One Hundred Million Creative Commons Flickr Images for Research by David A. Shamma.
From the post:
Today the photograph has transformed again. From the old world of unprocessed rolls of C-41 sitting in a fridge 20 years ago to sharing photos on the 1.5” screen of a point and shoot camera 10 years back. Today the photograph is something different. Photos automatically leave their capture (and formerly captive) devices to many sharing services. There are a lot of photos. A back of the envelope estimation reports 10% of all photos in the world were taken in the last 12 months, and that was calculated three years ago.
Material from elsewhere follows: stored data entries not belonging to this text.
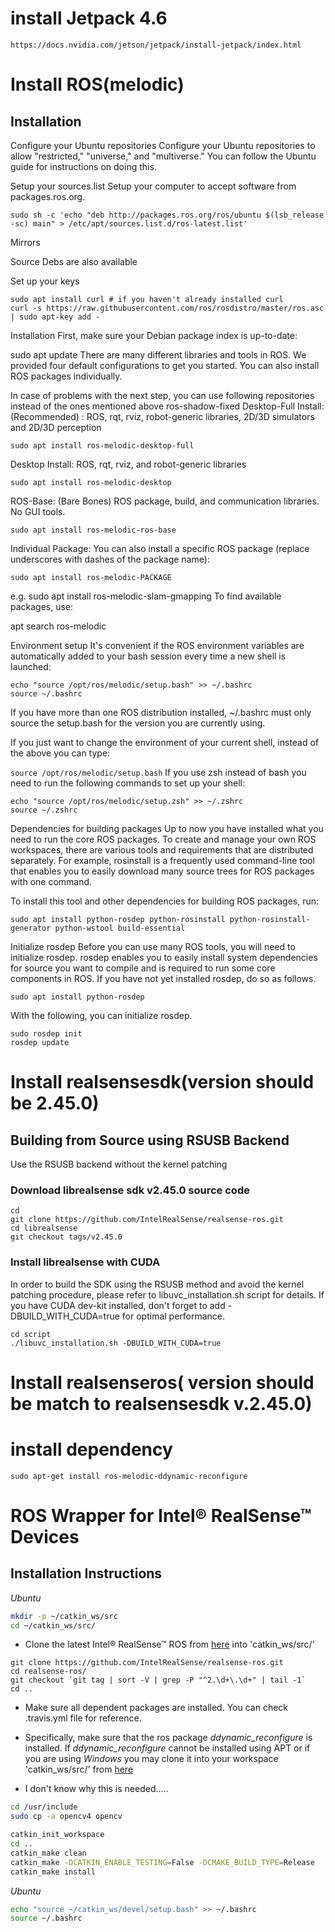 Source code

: # install Jetpack 4.6
```
https://docs.nvidia.com/jetson/jetpack/install-jetpack/index.html
```

# Install ROS(melodic)
## Installation
Configure your Ubuntu repositories
Configure your Ubuntu repositories to allow "restricted," "universe," and "multiverse." You can follow the Ubuntu guide for instructions on doing this.

Setup your sources.list
Setup your computer to accept software from packages.ros.org.

```
sudo sh -c 'echo "deb http://packages.ros.org/ros/ubuntu $(lsb_release -sc) main" > /etc/apt/sources.list.d/ros-latest.list'
```

Mirrors

Source Debs are also available

Set up your keys
```
sudo apt install curl # if you haven't already installed curl
curl -s https://raw.githubusercontent.com/ros/rosdistro/master/ros.asc | sudo apt-key add -
```
Installation
First, make sure your Debian package index is up-to-date:

sudo apt update
There are many different libraries and tools in ROS. We provided four default configurations to get you started. You can also install ROS packages individually.

In case of problems with the next step, you can use following repositories instead of the ones mentioned above ros-shadow-fixed
Desktop-Full Install: (Recommended) : ROS, rqt, rviz, robot-generic libraries, 2D/3D simulators and 2D/3D perception
```
sudo apt install ros-melodic-desktop-full
```

Desktop Install: ROS, rqt, rviz, and robot-generic libraries
```
sudo apt install ros-melodic-desktop
```


ROS-Base: (Bare Bones) ROS package, build, and communication libraries. No GUI tools.
```
sudo apt install ros-melodic-ros-base
```


Individual Package: You can also install a specific ROS package (replace underscores with dashes of the package name):

```
sudo apt install ros-melodic-PACKAGE
```

e.g.
sudo apt install ros-melodic-slam-gmapping
To find available packages, use:

apt search ros-melodic

Environment setup
It's convenient if the ROS environment variables are automatically added to your bash session every time a new shell is launched:


```
echo "source /opt/ros/melodic/setup.bash" >> ~/.bashrc
source ~/.bashrc
```
If you have more than one ROS distribution installed, ~/.bashrc must only source the setup.bash for the version you are currently using.

If you just want to change the environment of your current shell, instead of the above you can type:


```source /opt/ros/melodic/setup.bash```
If you use zsh instead of bash you need to run the following commands to set up your shell:


```
echo "source /opt/ros/melodic/setup.zsh" >> ~/.zshrc
source ~/.zshrc
```

Dependencies for building packages
Up to now you have installed what you need to run the core ROS packages. To create and manage your own ROS workspaces, there are various tools and requirements that are distributed separately. For example, rosinstall is a frequently used command-line tool that enables you to easily download many source trees for ROS packages with one command.

To install this tool and other dependencies for building ROS packages, run:


```
sudo apt install python-rosdep python-rosinstall python-rosinstall-generator python-wstool build-essential
```
Initialize rosdep
Before you can use many ROS tools, you will need to initialize rosdep. rosdep enables you to easily install system dependencies for source you want to compile and is required to run some core components in ROS. If you have not yet installed rosdep, do so as follows.


```
sudo apt install python-rosdep
```
With the following, you can initialize rosdep.


```
sudo rosdep init
rosdep update
```

# Install realsensesdk(version should be 2.45.0)
## Building from Source using RSUSB Backend
Use the RSUSB backend without the kernel patching

### Download librealsense sdk v2.45.0 source code
```
cd
git clone https://github.com/IntelRealSense/realsense-ros.git
cd librealsense
git checkout tags/v2.45.0
```

### Install librealsense with CUDA
In order to build the SDK using the RSUSB method and avoid the kernel patching procedure, please refer to libuvc_installation.sh script for details. If you have CUDA dev-kit installed, don't forget to add -DBUILD_WITH_CUDA=true for optimal performance.
```
cd script
./libuvc_installation.sh -DBUILD_WITH_CUDA=true
```

# Install realsenseros( version should be match to realsensesdk v.2.45.0)

# install dependency

```
sudo apt-get install ros-melodic-ddynamic-reconfigure
```

# ROS Wrapper for Intel&reg; RealSense&trade; Devices

## Installation Instructions

   *Ubuntu*
   ```bash
   mkdir -p ~/catkin_ws/src
   cd ~/catkin_ws/src/
   ```

   - Clone the latest Intel&reg; RealSense&trade; ROS from [here](https://github.com/intel-ros/realsense/releases) into 'catkin_ws/src/'
   ```bashrc
   git clone https://github.com/IntelRealSense/realsense-ros.git
   cd realsense-ros/
   git checkout `git tag | sort -V | grep -P "^2.\d+\.\d+" | tail -1`
   cd ..
   ```
   - Make sure all dependent packages are installed. You can check .travis.yml file for reference.
   - Specifically, make sure that the ros package *ddynamic_reconfigure* is installed. If *ddynamic_reconfigure* cannot be installed using APT or if you are using *Windows* you may clone it into your workspace 'catkin_ws/src/' from [here](https://github.com/pal-robotics/ddynamic_reconfigure/tree/kinetic-devel)

   - I don't know why this is needed.....
   ```bash
   cd /usr/include
   sudo cp -a opencv4 opencv
   ```

   ```bash
  catkin_init_workspace
  cd ..
  catkin_make clean
  catkin_make -DCATKIN_ENABLE_TESTING=False -DCMAKE_BUILD_TYPE=Release
  catkin_make install
  ```

  *Ubuntu*
  ```bash
  echo "source ~/catkin_ws/devel/setup.bash" >> ~/.bashrc
  source ~/.bashrc
  ```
And of these services, Flickr has been a great repository of images that are free to share via Creative Commons.
On Flickr, photos, their metadata, their social ecosystem, and the pixels themselves make for a vibrant environment for answering many research questions at scale. However, scientific efforts outside of industry have relied on various sized efforts of one-off datasets for research. At Flickr and at Yahoo Labs, we set out to provide something more substantial for researchers around the globe.
[image omitted]
Today, we are announcing the Flickr Creative Commons dataset as part of Yahoo Webscope’s datasets for researchers. The dataset, we believe, is one of the largest public multimedia datasets that has ever been released—99.3 million images and 0.7 million videos, all from Flickr and all under Creative Commons licensing.
The dataset (about 12GB) consists of a photo_id, a jpeg url or video url, and some corresponding metadata such as the title, description, title, camera type, title, and tags. Plus about 49 million of the photos are geotagged! What’s not there, like comments, favorites, and social network data, can be queried from the Flickr API.
The good news doesn’t stop there, the 100 million photos have been analyzed for standard features as well!
Enjoy!